ACTIVITY.
Record by record, write out the listing word for word while omitting pictures.

▼

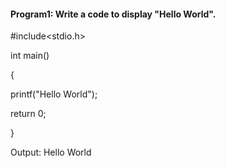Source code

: #### Program1: Write a code to display "Hello World".

#include<stdio.h>
  
  int main()
  
  {
  
  printf("Hello World");
  
  return 0;
  
  }
  
  Output: Hello World
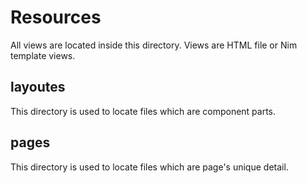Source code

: Resources
===
All views are located inside this directory.
Views are HTML file or Nim template views.

## layoutes
This directory is used to locate files which are component parts.

## pages
This directory is used to locate files which are page's unique detail.
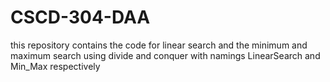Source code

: # CSCD-304-DAA
this repository contains the code for linear search and the minimum and maximum search using divide and conquer with namings LinearSearch and Min_Max respectively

▲

ANSWER TO THIS PROBLEM.
Source code

: #### Program1: Write a code to display "Hello World".

#include<stdio.h>
  
  int main()
  
  {
  
  printf("Hello World");
  
  return 0;
  
  }
  
  Output: Hello World
Source code

: Resources
===
All views are located inside this directory.
Views are HTML file or Nim template views.

## layoutes
This directory is used to locate files which are component parts.

## pages
This directory is used to locate files which are page's unique detail.
Source code

: # CSCD-304-DAA
this repository contains the code for linear search and the minimum and maximum search using divide and conquer with namings LinearSearch and Min_Max respectively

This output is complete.